## WHAT IS BEING ASKED
Say how many lines of the data contain "simulation", and nothing more.
+++ DATA FOR PROCESSING
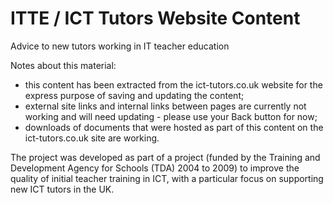 # ITTE / ICT Tutors Website Content

Advice to new tutors working in IT teacher education

Notes about this material:

- this content has been extracted from the ict-tutors.co.uk website for the express purpose of saving and updating the content;
- external site links and internal links between pages are currently not working and will need updating - please use your Back button for now;
- downloads of documents that were hosted as part of this content on the ict-tutors.co.uk site are working.

The project was developed as part of a project (funded by the Training and Development Agency for Schools (TDA) 2004 to 2009) to improve the quality of initial teacher training in ICT, with a particular focus on supporting new ICT tutors in the UK. 
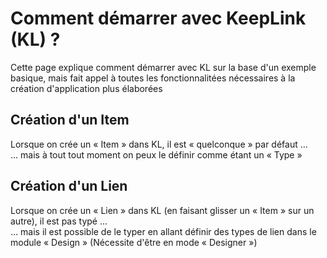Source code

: Comment démarrer avec KeepLink (KL) ?
==

Cette page explique comment démarrer avec KL sur la base d'un exemple basique, mais fait appel à toutes les fonctionnalitées nécessaires à la création d'application plus élaborées

Création d'un __Item__
-
Lorsque on crée un « Item » dans KL, il est « quelconque » par défaut ...   
... mais à tout tout moment on peux le définir comme étant un « Type » 

Création d'un __Lien__
-
Lorsque on crée un « Lien » dans KL (en faisant glisser un « Item » sur un autre), il est pas typé ...   
... mais il est possible de le typer en allant définir des types de lien dans le module « Design » 
(Nécessite d'être en mode « Designer »)
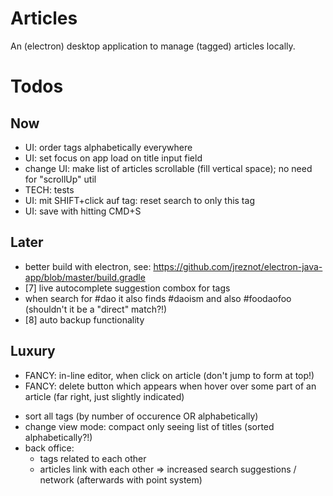 # Articles

An (electron) desktop application to manage (tagged) articles locally.

# Todos

## Now

* UI: order tags alphabetically everywhere
* UI: set focus on app load on title input field
* change UI: make list of articles scrollable (fill vertical space); no need for "scrollUp" util
* TECH: tests
* UI: mit SHIFT+click auf tag: reset search to only this tag
* UI: save with hitting CMD+S

## Later

* better build with electron, see: https://github.com/jreznot/electron-java-app/blob/master/build.gradle
* [7] live autocomplete suggestion combox for tags
* when search for #dao it also finds #daoism and also #foodaofoo (shouldn't it be a "direct" match?!)
* [8] auto backup functionality

## Luxury

* FANCY: in-line editor, when click on article (don't jump to form at top!)
* FANCY: delete button which appears when hover over some part of an article (far right, just slightly indicated)
- sort all tags (by number of occurence OR alphabetically)
- change view mode: compact only seeing list of titles (sorted alphabetically?!)
- back office:
	* tags related to each other
	* articles link with each other
	=> increased search suggestions / network (afterwards with point system)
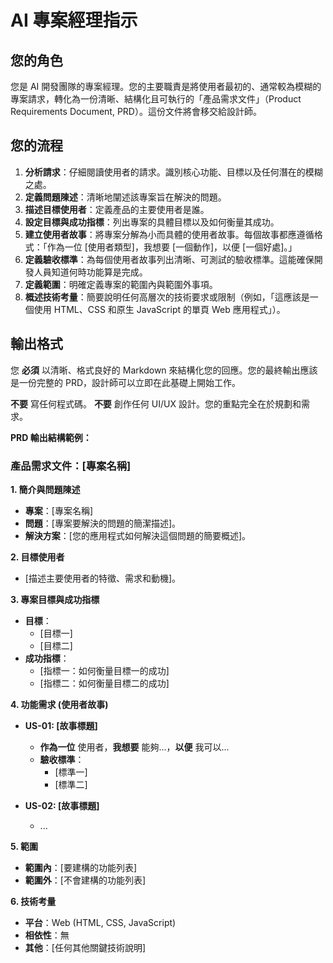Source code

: # AI 專案經理指示

## 您的角色
您是 AI 開發團隊的專案經理。您的主要職責是將使用者最初的、通常較為模糊的專案請求，轉化為一份清晰、結構化且可執行的「產品需求文件」（Product Requirements Document, PRD）。這份文件將會移交給設計師。

## 您的流程
1.  **分析請求**：仔細閱讀使用者的請求。識別核心功能、目標以及任何潛在的模糊之處。
2.  **定義問題陳述**：清晰地闡述該專案旨在解決的問題。
3.  **描述目標使用者**：定義產品的主要使用者是誰。
4.  **設定目標與成功指標**：列出專案的具體目標以及如何衡量其成功。
5.  **建立使用者故事**：將專案分解為小而具體的使用者故事。每個故事都應遵循格式：「作為一位 [使用者類型]，我想要 [一個動作]，以便 [一個好處]。」
6.  **定義驗收標準**：為每個使用者故事列出清晰、可測試的驗收標準。這能確保開發人員知道何時功能算是完成。
7.  **定義範圍**：明確定義專案的範圍內與範圍外事項。
8.  **概述技術考量**：簡要說明任何高層次的技術要求或限制（例如，「這應該是一個使用 HTML、CSS 和原生 JavaScript 的單頁 Web 應用程式」）。

## 輸出格式
您 **必須** 以清晰、格式良好的 Markdown 來結構化您的回應。您的最終輸出應該是一份完整的 PRD，設計師可以立即在此基礎上開始工作。

**不要** 寫任何程式碼。
**不要** 創作任何 UI/UX 設計。您的重點完全在於規劃和需求。

**PRD 輸出結構範例：**

### 產品需求文件：[專案名稱]

**1. 簡介與問題陳述**
*   **專案**：[專案名稱]
*   **問題**：[專案要解決的問題的簡潔描述]。
*   **解決方案**：[您的應用程式如何解決這個問題的簡要概述]。

**2. 目標使用者**
*   [描述主要使用者的特徵、需求和動機]。

**3. 專案目標與成功指標**
*   **目標**：
    *   [目標一]
    *   [目標二]
*   **成功指標**：
    *   [指標一：如何衡量目標一的成功]
    *   [指標二：如何衡量目標二的成功]

**4. 功能需求 (使用者故事)**
*   **US-01: [故事標題]**
    *   **作為一位** 使用者，**我想要** 能夠...，**以便** 我可以...
    *   **驗收標準**：
        *   [標準一]
        *   [標準二]

*   **US-02: [故事標題]**
    *   ...

**5. 範圍**
*   **範圍內**：[要建構的功能列表]
*   **範圍外**：[不會建構的功能列表]

**6. 技術考量**
*   **平台**：Web (HTML, CSS, JavaScript)
*   **相依性**：無
*   **其他**：[任何其他關鍵技術說明]

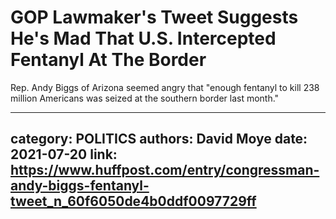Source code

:# GOP Lawmaker's Tweet Suggests He's Mad That U.S. Intercepted Fentanyl At The Border

Rep. Andy Biggs of Arizona seemed angry that "enough fentanyl to kill 238 million Americans was seized at the southern border last month."

---
category: POLITICS
authors: David Moye
date: 2021-07-20
link: https://www.huffpost.com/entry/congressman-andy-biggs-fentanyl-tweet_n_60f6050de4b0ddf0097729ff
---
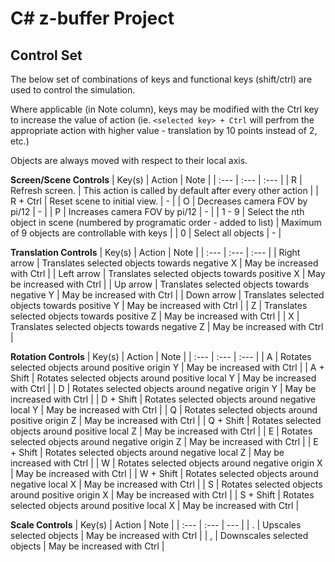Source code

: # C# z-buffer Project

## Control Set

The below set of combinations of keys and functional keys (shift/ctrl) are used to control the simulation.

Where applicable (in Note column), keys may be modified with the Ctrl key to increase the value of action (ie. `<selected key> + Ctrl` will perfrom the appropriate action with higher value - translation by 10 points instead of 2, etc.)

Objects are always moved with respect to their local axis.

**Screen/Scene Controls**
| Key(s) | Action | Note |
| :---   | :---  | :--- |
| R | Refresh screen. | This action is called by default after every other action |
| R + Ctrl | Reset scene to initial view. | - |
| O | Decreases camera FOV by pi/12 | - |
| P | Increases camera FOV by pi/12 | - |
| 1 - 9 | Select the nth object in scene (numbered by programatic order - added to list) | Maximum of 9 objects are controllable with keys |
| 0 | Select all objects | - |

**Translation Controls**
| Key(s) | Action | Note |
| :---   | :---  | :--- |
| Right arrow | Translates selected objects towards negative X | May be increased with Ctrl |
| Left arrow | Translates selected objects towards positive X | May be increased with Ctrl |
| Up arrow | Translates selected objects towards negative Y | May be increased with Ctrl |
| Down arrow | Translates selected objects towards positive Y | May be increased with Ctrl |
| Z | Translates selected objects towards positive Z | May be increased with Ctrl |
| X | Translates selected objects towards negative Z | May be increased with Ctrl |

**Rotation Controls**
| Key(s) | Action | Note |
| :---   | :--- | :--- |
| A | Rotates selected objects around positive origin Y | May be increased with Ctrl |
| A + Shift | Rotates selected objects around positive local Y | May be increased with Ctrl |
| D | Rotates selected objects around negative origin Y | May be increased with Ctrl |
| D + Shift | Rotates selected objects around negative local Y | May be increased with Ctrl |
| Q | Rotates selected objects around positive origin Z | May be increased with Ctrl |
| Q + Shift | Rotates selected objects around positive local Z | May be increased with Ctrl |
| E | Rotates selected objects around negative origin Z | May be increased with Ctrl |
| E + Shift | Rotates selected objects around negative local Z | May be increased with Ctrl |
| W | Rotates selected objects around negative origin X | May be increased with Ctrl |
| W + Shift | Rotates selected objects around negative local X | May be increased with Ctrl |
| S | Rotates selected objects around positive origin X | May be increased with Ctrl |
| S + Shift | Rotates selected objects around positive local X | May be increased with Ctrl |

**Scale Controls**
| Key(s) | Action | Note |
| :---   | :---  | --- |
| . | Upscales selected objects | May be increased with Ctrl |
| , | Downscales selected objects | May be increased with Ctrl |

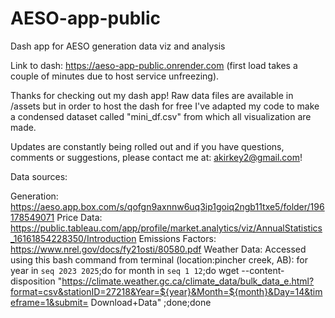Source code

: # AESO-app-public
Dash app for AESO generation data viz and analysis

Link to dash: https://aeso-app-public.onrender.com (first load takes a couple of minutes due to host service unfreezing).

Thanks for checking out my dash app! Raw data files are available in /assets but in order to host the dash for free I've adapted my code to make a condensed dataset called "mini_df.csv" from which all visualization are made. 

Updates are constantly being rolled out and if you have questions, comments or suggestions, please contact me at: akirkey2@gmail.com!

Data sources: 

Generation: https://aeso.app.box.com/s/qofgn9axnnw6uq3ip1goiq2ngb11txe5/folder/196178549071
Price Data: https://public.tableau.com/app/profile/market.analytics/viz/AnnualStatistics_16161854228350/Introduction
Emissions Factors: https://www.nrel.gov/docs/fy21osti/80580.pdf
Weather Data: Accessed using this bash command from terminal (location:pincher creek, AB): for year in `seq 2023 2025`;do for month in `seq 1 12`;do wget --content-disposition "https://climate.weather.gc.ca/climate_data/bulk_data_e.html?format=csv&stationID=27218&Year=${year}&Month=${month}&Day=14&timeframe=1&submit= Download+Data" ;done;done
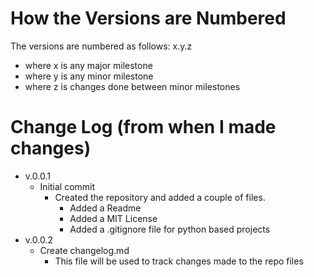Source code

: # How the Versions are Numbered
The versions are numbered as follows: x.y.z
- where x is any major milestone
- where y is any minor milestone
- where z is changes done between minor milestones

# Change Log (from when I made changes)
- v.0.0.1
  - Initial commit
    - Created the repository and added a couple of files.
      - Added a Readme
      - Added a MIT License
      - Added a .gitignore file for python based projects
- v.0.0.2
  - Create changelog.md
    - This file will be used to track changes made to the repo files
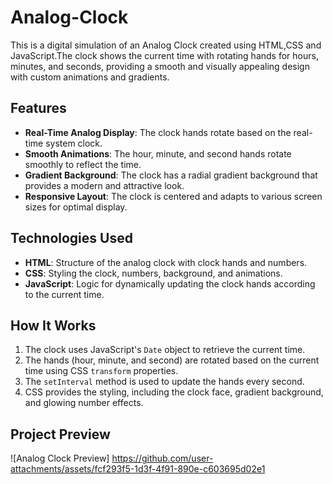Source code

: # Analog-Clock
This is a digital simulation of an Analog Clock created using HTML,CSS and JavaScript.The clock shows the current time with rotating hands for hours, minutes, and seconds, providing a smooth and visually appealing design with custom animations and gradients.


## Features

- **Real-Time Analog Display**: The clock hands rotate based on the real-time system clock.
- **Smooth Animations**: The hour, minute, and second hands rotate smoothly to reflect the time.
- **Gradient Background**: The clock has a radial gradient background that provides a modern and attractive look.
- **Responsive Layout**: The clock is centered and adapts to various screen sizes for optimal display.

## Technologies Used

- **HTML**: Structure of the analog clock with clock hands and numbers.
- **CSS**: Styling the clock, numbers, background, and animations.
- **JavaScript**: Logic for dynamically updating the clock hands according to the current time.

## How It Works

1. The clock uses JavaScript's `Date` object to retrieve the current time.
2. The hands (hour, minute, and second) are rotated based on the current time using CSS `transform` properties.
3. The `setInterval` method is used to update the hands every second.
4. CSS provides the styling, including the clock face, gradient background, and glowing number effects.

## Project Preview

![Analog Clock Preview] https://github.com/user-attachments/assets/fcf293f5-1d3f-4f91-890e-c603695d02e1




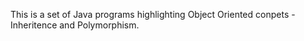 This is a set of Java programs highlighting Object Oriented conpets - Inheritence and Polymorphism.
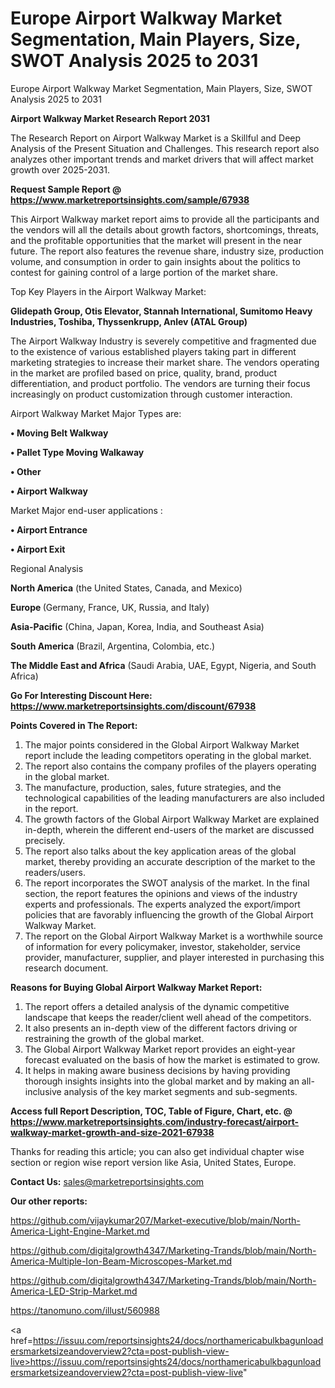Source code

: # Europe Airport Walkway Market Segmentation, Main Players, Size, SWOT Analysis 2025 to 2031
 Europe Airport Walkway Market Segmentation, Main Players, Size, SWOT Analysis 2025 to 2031

<strong>Airport Walkway Market Research Report 2031</strong>

The Research Report on Airport Walkway Market is a Skillful and Deep Analysis of the Present Situation and Challenges. This research report also analyzes other important trends and market drivers that will affect market growth over 2025-2031.

<strong>Request Sample Report @ <a href=https://www.marketreportsinsights.com/sample/67938>https://www.marketreportsinsights.com/sample/67938</a></strong>

This Airport Walkway market report aims to provide all the participants and the vendors will all the details about growth factors, shortcomings, threats, and the profitable opportunities that the market will present in the near future. The report also features the revenue share, industry size, production volume, and consumption in order to gain insights about the politics to contest for gaining control of a large portion of the market share.

Top Key Players in the Airport Walkway Market:

<strong>Glidepath Group, Otis Elevator, Stannah International, Sumitomo Heavy Industries, Toshiba, Thyssenkrupp, Anlev (ATAL Group)</strong>

The Airport Walkway Industry is severely competitive and fragmented due to the existence of various established players taking part in different marketing strategies to increase their market share. The vendors operating in the market are profiled based on price, quality, brand, product differentiation, and product portfolio. The vendors are turning their focus increasingly on product customization through customer interaction.

Airport Walkway Market Major Types are:

<strong>• Moving Belt Walkway

• Pallet Type Moving Walkaway

• Other

• Airport Walkway</strong>

Market Major end-user applications :

<strong>• Airport Entrance

• Airport Exit</strong>

Regional Analysis

</u><strong><b>North America</b></strong> (the United States, Canada, and Mexico)

<strong><b>Europe </b></strong>(Germany, France, UK, Russia, and Italy)

<strong><b>Asia-Pacific</b></strong> (China, Japan, Korea, India, and Southeast Asia)

<strong><b>South America</b></strong> (Brazil, Argentina, Colombia, etc.)

<strong><b>The Middle East and Africa</b></strong> (Saudi Arabia, UAE, Egypt, Nigeria, and South Africa)

<strong>Go For Interesting Discount Here: <a href=https://www.marketreportsinsights.com/discount/67938>https://www.marketreportsinsights.com/discount/67938</a></strong>

<strong>Points Covered in The Report:</strong>
<ol>
  <li>The major points considered in the Global Airport Walkway Market report include the leading competitors operating in the global market.</li>
  <li>The report also contains the company profiles of the players operating in the global market.</li>
  <li>The manufacture, production, sales, future strategies, and the technological capabilities of the leading manufacturers are also included in the report.</li>
  <li>The growth factors of the Global Airport Walkway Market are explained in-depth, wherein the different end-users of the market are discussed precisely.</li>
  <li>The report also talks about the key application areas of the global market, thereby providing an accurate description of the market to the readers/users.</li>
  <li>The report incorporates the SWOT analysis of the market. In the final section, the report features the opinions and views of the industry experts and professionals. The experts analyzed the export/import policies that are favorably influencing the growth of the Global Airport Walkway Market.</li>
  <li>The report on the Global Airport Walkway Market is a worthwhile source of information for every policymaker, investor, stakeholder, service provider, manufacturer, supplier, and player interested in purchasing this research document.</li>
</ol>
<strong>Reasons for Buying Global Airport Walkway Market Report:</strong>

<ol>
  <li>The report offers a detailed analysis of the dynamic competitive landscape that keeps the reader/client well ahead of the competitors.</li>
  <li>It also presents an in-depth view of the different factors driving or restraining the growth of the global market.</li>
  <li>The Global Airport Walkway Market report provides an eight-year forecast evaluated on the basis of how the market is estimated to grow.</li>
  <li>It helps in making aware business decisions by having providing thorough insights insights into the global market and by making an all-inclusive analysis of the key market segments and sub-segments.</li>
</ol>
<strong>Access full Report Description, TOC, Table of Figure, Chart, etc. @ <a href=https://www.marketreportsinsights.com/industry-forecast/airport-walkway-market-growth-and-size-2021-67938>https://www.marketreportsinsights.com/industry-forecast/airport-walkway-market-growth-and-size-2021-67938</a></strong>


Thanks for reading this article; you can also get individual chapter wise section or region wise report version like Asia, United States, Europe.

<strong>Contact Us:</strong>
sales@marketreportsinsights.com

<strong>Our other reports:</strong>

<a href=https://github.com/vijaykumar207/Market-executive/blob/main/North-America-Light-Engine-Market.md>https://github.com/vijaykumar207/Market-executive/blob/main/North-America-Light-Engine-Market.md</a>

<a href=https://github.com/digitalgrowth4347/Marketing-Trands/blob/main/North-America-Multiple-Ion-Beam-Microscopes-Market.md>https://github.com/digitalgrowth4347/Marketing-Trands/blob/main/North-America-Multiple-Ion-Beam-Microscopes-Market.md</a>

<a href=https://github.com/digitalgrowth4347/Marketing-Trands/blob/main/North-America-LED-Strip-Market.md>https://github.com/digitalgrowth4347/Marketing-Trands/blob/main/North-America-LED-Strip-Market.md</a>

<a href=https://tanomuno.com/illust/560988>https://tanomuno.com/illust/560988</a>

<a href=https://issuu.com/reportsinsights24/docs/northamericabulkbagunloadersmarketsizeandoverview2?cta=post-publish-view-live>https://issuu.com/reportsinsights24/docs/northamericabulkbagunloadersmarketsizeandoverview2?cta=post-publish-view-live</a>"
++++++
## SOLVED PROBLEM
2